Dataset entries

⟨

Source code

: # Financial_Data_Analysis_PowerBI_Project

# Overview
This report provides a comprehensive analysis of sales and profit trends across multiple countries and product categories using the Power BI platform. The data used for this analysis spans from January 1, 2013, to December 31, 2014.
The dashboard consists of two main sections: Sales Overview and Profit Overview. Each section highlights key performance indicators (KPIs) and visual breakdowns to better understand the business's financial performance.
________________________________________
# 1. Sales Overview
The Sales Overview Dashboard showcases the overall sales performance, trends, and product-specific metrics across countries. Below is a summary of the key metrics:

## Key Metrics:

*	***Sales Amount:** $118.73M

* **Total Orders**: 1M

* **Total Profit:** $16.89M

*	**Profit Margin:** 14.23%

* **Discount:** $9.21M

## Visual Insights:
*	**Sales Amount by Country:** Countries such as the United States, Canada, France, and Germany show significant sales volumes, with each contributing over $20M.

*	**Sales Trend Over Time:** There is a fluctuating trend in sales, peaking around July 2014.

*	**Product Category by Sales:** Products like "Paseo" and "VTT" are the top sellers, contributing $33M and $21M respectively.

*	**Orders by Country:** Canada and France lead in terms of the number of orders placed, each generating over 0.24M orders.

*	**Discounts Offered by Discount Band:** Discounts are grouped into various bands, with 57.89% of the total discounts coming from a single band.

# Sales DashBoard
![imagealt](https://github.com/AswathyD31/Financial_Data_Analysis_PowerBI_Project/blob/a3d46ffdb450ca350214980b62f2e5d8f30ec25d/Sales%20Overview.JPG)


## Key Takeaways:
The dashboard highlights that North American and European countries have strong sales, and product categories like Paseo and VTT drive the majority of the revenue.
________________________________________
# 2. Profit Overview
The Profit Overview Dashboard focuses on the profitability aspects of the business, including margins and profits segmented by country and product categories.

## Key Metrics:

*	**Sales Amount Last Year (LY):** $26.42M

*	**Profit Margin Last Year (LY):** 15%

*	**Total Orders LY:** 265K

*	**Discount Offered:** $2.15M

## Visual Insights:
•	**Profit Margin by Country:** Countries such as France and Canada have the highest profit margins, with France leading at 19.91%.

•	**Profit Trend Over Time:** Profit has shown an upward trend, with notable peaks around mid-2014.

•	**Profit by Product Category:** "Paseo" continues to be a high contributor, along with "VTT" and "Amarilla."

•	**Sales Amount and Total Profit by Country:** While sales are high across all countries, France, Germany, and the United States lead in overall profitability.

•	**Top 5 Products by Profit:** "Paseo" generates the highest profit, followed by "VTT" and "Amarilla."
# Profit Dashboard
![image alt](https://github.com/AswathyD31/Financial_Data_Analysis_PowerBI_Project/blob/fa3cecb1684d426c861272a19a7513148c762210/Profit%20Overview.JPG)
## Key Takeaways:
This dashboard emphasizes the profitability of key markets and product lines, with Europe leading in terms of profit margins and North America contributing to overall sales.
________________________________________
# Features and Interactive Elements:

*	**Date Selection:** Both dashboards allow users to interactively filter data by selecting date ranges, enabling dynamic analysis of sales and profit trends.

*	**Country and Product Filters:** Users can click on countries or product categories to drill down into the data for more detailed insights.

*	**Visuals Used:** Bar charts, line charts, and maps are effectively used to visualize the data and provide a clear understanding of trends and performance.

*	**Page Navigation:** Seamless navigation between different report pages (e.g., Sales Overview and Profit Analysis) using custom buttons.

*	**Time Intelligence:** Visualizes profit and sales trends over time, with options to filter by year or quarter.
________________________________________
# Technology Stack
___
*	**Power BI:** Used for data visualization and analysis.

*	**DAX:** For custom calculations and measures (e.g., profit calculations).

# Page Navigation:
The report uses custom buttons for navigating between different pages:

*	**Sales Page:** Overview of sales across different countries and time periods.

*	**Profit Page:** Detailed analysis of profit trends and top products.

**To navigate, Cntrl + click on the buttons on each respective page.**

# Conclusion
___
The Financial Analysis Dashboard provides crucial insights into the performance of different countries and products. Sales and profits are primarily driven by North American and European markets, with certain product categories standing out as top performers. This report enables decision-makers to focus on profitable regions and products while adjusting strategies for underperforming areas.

⟩

◆ WHAT TO WORK ON: Output every line above without altering anything.

◆ ANSWER BOX:
Source code

: # Financial_Data_Analysis_PowerBI_Project

# Overview
This report provides a comprehensive analysis of sales and profit trends across multiple countries and product categories using the Power BI platform. The data used for this analysis spans from January 1, 2013, to December 31, 2014.
The dashboard consists of two main sections: Sales Overview and Profit Overview. Each section highlights key performance indicators (KPIs) and visual breakdowns to better understand the business's financial performance.
________________________________________
# 1. Sales Overview
The Sales Overview Dashboard showcases the overall sales performance, trends, and product-specific metrics across countries. Below is a summary of the key metrics:

## Key Metrics:

*	***Sales Amount:** $118.73M

* **Total Orders**: 1M

* **Total Profit:** $16.89M

*	**Profit Margin:** 14.23%

* **Discount:** $9.21M

## Visual Insights:
*	**Sales Amount by Country:** Countries such as the United States, Canada, France, and Germany show significant sales volumes, with each contributing over $20M.

*	**Sales Trend Over Time:** There is a fluctuating trend in sales, peaking around July 2014.

*	**Product Category by Sales:** Products like "Paseo" and "VTT" are the top sellers, contributing $33M and $21M respectively.

*	**Orders by Country:** Canada and France lead in terms of the number of orders placed, each generating over 0.24M orders.

*	**Discounts Offered by Discount Band:** Discounts are grouped into various bands, with 57.89% of the total discounts coming from a single band.

# Sales DashBoard
![imagealt](https://github.com/AswathyD31/Financial_Data_Analysis_PowerBI_Project/blob/a3d46ffdb450ca350214980b62f2e5d8f30ec25d/Sales%20Overview.JPG)


## Key Takeaways:
The dashboard highlights that North American and European countries have strong sales, and product categories like Paseo and VTT drive the majority of the revenue.
________________________________________
# 2. Profit Overview
The Profit Overview Dashboard focuses on the profitability aspects of the business, including margins and profits segmented by country and product categories.

## Key Metrics:

*	**Sales Amount Last Year (LY):** $26.42M

*	**Profit Margin Last Year (LY):** 15%

*	**Total Orders LY:** 265K

*	**Discount Offered:** $2.15M

## Visual Insights:
•	**Profit Margin by Country:** Countries such as France and Canada have the highest profit margins, with France leading at 19.91%.

•	**Profit Trend Over Time:** Profit has shown an upward trend, with notable peaks around mid-2014.

•	**Profit by Product Category:** "Paseo" continues to be a high contributor, along with "VTT" and "Amarilla."

•	**Sales Amount and Total Profit by Country:** While sales are high across all countries, France, Germany, and the United States lead in overall profitability.

•	**Top 5 Products by Profit:** "Paseo" generates the highest profit, followed by "VTT" and "Amarilla."
# Profit Dashboard
![image alt](https://github.com/AswathyD31/Financial_Data_Analysis_PowerBI_Project/blob/fa3cecb1684d426c861272a19a7513148c762210/Profit%20Overview.JPG)
## Key Takeaways:
This dashboard emphasizes the profitability of key markets and product lines, with Europe leading in terms of profit margins and North America contributing to overall sales.
________________________________________
# Features and Interactive Elements:

*	**Date Selection:** Both dashboards allow users to interactively filter data by selecting date ranges, enabling dynamic analysis of sales and profit trends.

*	**Country and Product Filters:** Users can click on countries or product categories to drill down into the data for more detailed insights.

*	**Visuals Used:** Bar charts, line charts, and maps are effectively used to visualize the data and provide a clear understanding of trends and performance.

*	**Page Navigation:** Seamless navigation between different report pages (e.g., Sales Overview and Profit Analysis) using custom buttons.

*	**Time Intelligence:** Visualizes profit and sales trends over time, with options to filter by year or quarter.
________________________________________
# Technology Stack
___
*	**Power BI:** Used for data visualization and analysis.

*	**DAX:** For custom calculations and measures (e.g., profit calculations).

# Page Navigation:
The report uses custom buttons for navigating between different pages:

*	**Sales Page:** Overview of sales across different countries and time periods.

*	**Profit Page:** Detailed analysis of profit trends and top products.

**To navigate, Cntrl + click on the buttons on each respective page.**

# Conclusion
___
The Financial Analysis Dashboard provides crucial insights into the performance of different countries and products. Sales and profits are primarily driven by North American and European markets, with certain product categories standing out as top performers. This report enables decision-makers to focus on profitable regions and products while adjusting strategies for underperforming areas.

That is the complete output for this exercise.